Tesla investors are starting to wonder if CEO Elon Musk is still the right man to lead the company. With much of Musk’s attention focused on Twitter, which he’s shaking up following his $44 billion takeover in late October, doubts are increasing about his ability to effectively lead the electric-vehicle maker.

It doesn’t help that he’s sold vast quantities of his personal Tesla shares this year as the carmaker’s stock has plunged about 61% from its peak late last year. That includes the sale of $3.6 billion in stock that he disclosed on Wednesday. He tweeted in April, after selling 4.4 million shares for $4 billion, “No further TSLA sales planned after today.”

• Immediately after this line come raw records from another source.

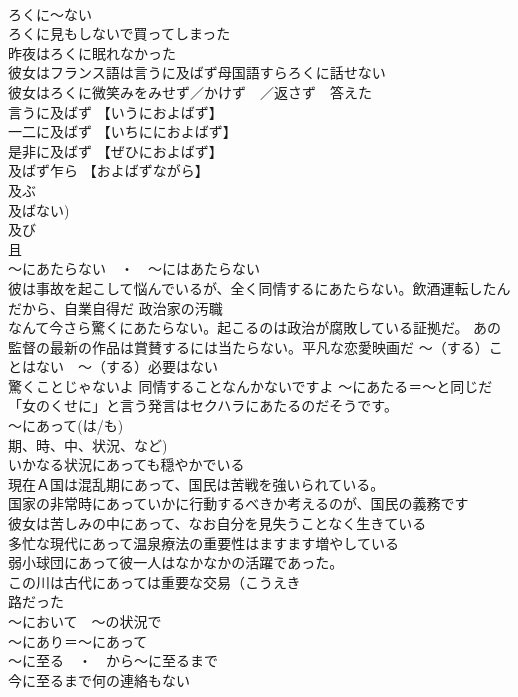 \documentclass[8pt]{extreport}
\begin{document}
\begin{CJK}{UTF8}{min}
\\	ろくに～ない	
\\	ろくに見もしないで買ってしまった 
\\	昨夜はろくに眠れなかった 
\\	彼女はフランス語は言うに及ばず母国語すらろくに話せない 
\\	彼女はろくに微笑みをみせず／かけず　／返さず　答えた 
\\	言うに及ばず 【いうにおよばず】 
\\	一二に及ばず 【いちににおよばず】 
\\	是非に及ばず 【ぜひにおよばず】 
\\	及ばず乍ら 【およばずながら】 
\\	及ぶ　
\\	及ばない) 
\\	及び　
\\	且	
\\	～にあたらない　・　～にはあたらない 
\\	彼は事故を起こして悩んでいるが、全く同情するにあたらない。飲酒運転したんだから、自業自得だ 政治家の汚職
\\	なんて今さら驚くにあたらない。起こるのは政治が腐敗している証拠だ。 あの監督の最新の作品は賞賛するには当たらない。平凡な恋愛映画だ	～（する）ことはない　～（する）必要はない 
\\	驚くことじゃないよ 同情することなんかないですよ ～にあたる＝～と同じだ 「女のくせに」と言う発言はセクハラにあたるのだそうです。
\\	～にあって(は/も) 
\\	期、時、中、状況、など) 
\\	いかなる状況にあっても穏やかでいる 
\\	現在Ａ国は混乱期にあって、国民は苦戦を強いられている。 
\\	国家の非常時にあっていかに行動するべきか考えるのが、国民の義務です 
\\	彼女は苦しみの中にあって、なお自分を見失うことなく生きている　
\\	多忙な現代にあって温泉療法の重要性はますます増やしている 
\\	弱小球団にあって彼一人はなかなかの活躍であった。 
\\	この川は古代にあっては重要な交易（こうえき 
\\	路だった 
\\	～において　～の状況で 
\\	～にあり＝～にあって
\\	～に至る　・　から～に至るまで	
\\	今に至るまで何の連絡もない 

\end{CJK}
\end{document}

On Wednesday, Leo Koguan, one of Tesla’s largest individual shareholders, called for a leadership change, tweeting: “Elon abandoned Tesla and Tesla has no working CEO. Tesla needs and deserves to have working full time CEO.”

Leo said someone more focused on the operational side of the company, similar to Tim Cook at Apple, should take over the company. Cook became Apple CEO after the death of co-founder Steve Jobs, who like Musk was strong on the visionary side.

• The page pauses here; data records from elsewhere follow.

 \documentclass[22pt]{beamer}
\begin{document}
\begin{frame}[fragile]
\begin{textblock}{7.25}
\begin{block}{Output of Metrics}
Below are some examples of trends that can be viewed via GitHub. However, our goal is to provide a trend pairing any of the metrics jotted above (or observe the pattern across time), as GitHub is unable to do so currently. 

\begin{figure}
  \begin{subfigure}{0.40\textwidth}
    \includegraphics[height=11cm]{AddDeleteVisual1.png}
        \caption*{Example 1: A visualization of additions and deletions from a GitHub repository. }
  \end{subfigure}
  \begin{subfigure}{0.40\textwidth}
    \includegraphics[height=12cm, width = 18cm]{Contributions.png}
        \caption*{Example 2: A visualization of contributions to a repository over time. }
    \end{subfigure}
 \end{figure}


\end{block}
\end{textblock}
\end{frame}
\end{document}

“Elon is a mere hired hands,” Leo added. “He is our employee…Elon was the proud father, Tesla has grown up. An executioner, Tim Cook-like is needed, not Elon.”

Tesla investor frustration

Leo’s comments were in sharp contrast to ones he himself offered in January, when he tweeted, “Tesla bulls, the future rainbow are here and now. Smile to your fortunate self.”

At that time, Tesla had a market cap of $1.2 trillion and ranked among the world’s most valuable companies. On Wednesday, its market cap dropped below $500 billion for the first time since Nov. 23, 2020.

“For investors, the clock has struck 12. Frustration has massively built, and Musk appears to be doubling-down, not backing away,” Wedbush Securities analyst Dan Ives told CBS MoneyWatch.

Ives believes Musk overpaid for Twitter by about $20 billion and needed to tap into his Tesla shares to pay for the acquisition.

“One of investors’ bigger concerns is that Musk is using Tesla as an ATM machine,” Ives said. “That has been a massive overhang on Tesla’s stock.”

Another concern is that Musk’s perceived lean toward far-right beliefs on Twitter could translate to left-leaning car buyers avoiding Teslas. They’ll certainly have more options, with more automakers piling into the EV space. S&P Global Mobility recently predicted that Tesla’s market share in the U.S. will drop from 65% this year to below 20% by 2025.

Gary Black, managing partner of the Future Fund and a Tesla shareholder, tweeted on Wednesday about Musk: “He will realize soon (if not already) that his polarizing political views are hurting customer perceptions of $TSLA EVs. Customers don’t want their cars to be controversial. They want to be proud as hell to drive them — not embarrassed.”